● **WHAT YOU WILL DO**
Look through the listing below, and wherever a line has the string "inngangs", copy it.

● **EXERCISE INPUT**
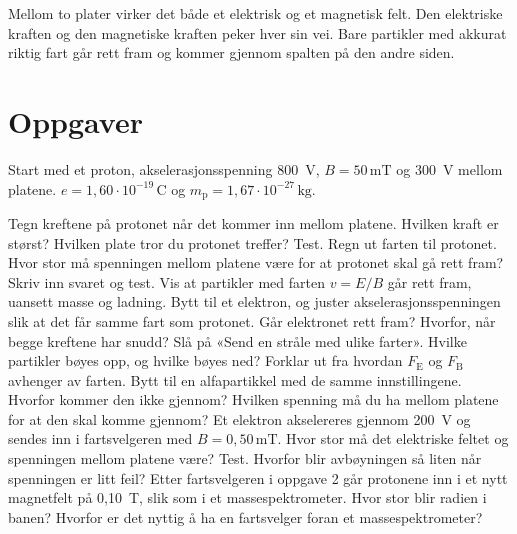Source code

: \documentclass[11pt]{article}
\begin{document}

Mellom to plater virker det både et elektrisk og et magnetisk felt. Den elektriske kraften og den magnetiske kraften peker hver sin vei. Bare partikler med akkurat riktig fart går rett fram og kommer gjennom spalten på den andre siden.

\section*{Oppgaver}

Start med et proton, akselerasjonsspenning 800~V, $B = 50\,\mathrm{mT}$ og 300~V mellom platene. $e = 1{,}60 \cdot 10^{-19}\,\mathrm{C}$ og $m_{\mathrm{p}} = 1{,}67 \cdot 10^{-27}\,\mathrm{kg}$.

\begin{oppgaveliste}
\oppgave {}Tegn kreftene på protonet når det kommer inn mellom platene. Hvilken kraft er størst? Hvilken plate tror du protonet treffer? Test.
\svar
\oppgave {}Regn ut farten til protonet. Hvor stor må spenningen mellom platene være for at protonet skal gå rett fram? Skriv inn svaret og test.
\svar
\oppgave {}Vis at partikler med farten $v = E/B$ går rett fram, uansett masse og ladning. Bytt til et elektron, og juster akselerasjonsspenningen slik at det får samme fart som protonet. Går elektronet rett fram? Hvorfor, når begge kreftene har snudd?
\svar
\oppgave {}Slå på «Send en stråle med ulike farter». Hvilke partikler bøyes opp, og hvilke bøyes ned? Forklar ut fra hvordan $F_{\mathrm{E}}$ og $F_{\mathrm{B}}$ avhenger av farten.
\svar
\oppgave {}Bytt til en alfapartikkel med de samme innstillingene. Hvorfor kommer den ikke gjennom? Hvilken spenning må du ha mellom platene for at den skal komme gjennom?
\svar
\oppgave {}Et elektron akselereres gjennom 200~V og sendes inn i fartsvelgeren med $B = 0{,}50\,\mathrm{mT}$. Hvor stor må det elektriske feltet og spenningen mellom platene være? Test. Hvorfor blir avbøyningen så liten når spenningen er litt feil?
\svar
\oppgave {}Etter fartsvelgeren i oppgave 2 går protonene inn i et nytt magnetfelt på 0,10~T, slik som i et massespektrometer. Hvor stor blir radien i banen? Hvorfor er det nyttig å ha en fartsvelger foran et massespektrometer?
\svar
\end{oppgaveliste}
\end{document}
==
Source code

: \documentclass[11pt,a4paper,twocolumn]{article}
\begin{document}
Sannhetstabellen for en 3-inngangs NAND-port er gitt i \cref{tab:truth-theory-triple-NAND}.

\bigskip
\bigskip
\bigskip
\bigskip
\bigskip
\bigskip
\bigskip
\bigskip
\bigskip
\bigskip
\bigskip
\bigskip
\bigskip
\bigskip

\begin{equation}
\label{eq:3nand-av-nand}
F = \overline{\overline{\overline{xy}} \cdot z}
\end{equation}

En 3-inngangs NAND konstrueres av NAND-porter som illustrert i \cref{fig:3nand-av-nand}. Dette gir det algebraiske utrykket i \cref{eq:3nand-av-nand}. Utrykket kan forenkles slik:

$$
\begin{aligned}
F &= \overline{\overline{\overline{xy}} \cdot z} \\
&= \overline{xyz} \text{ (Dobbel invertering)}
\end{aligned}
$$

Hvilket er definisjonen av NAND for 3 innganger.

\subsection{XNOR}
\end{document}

● **RESPONSE AREA**
Sannhetstabellen for en 3-inngangs NAND-port er gitt i \cref{tab:truth-theory-triple-NAND}.
En 3-inngangs NAND konstrueres av NAND-porter som illustrert i \cref{fig:3nand-av-nand}. Dette gir det algebraiske utrykket i \cref{eq:3nand-av-nand}. Utrykket kan forenkles slik:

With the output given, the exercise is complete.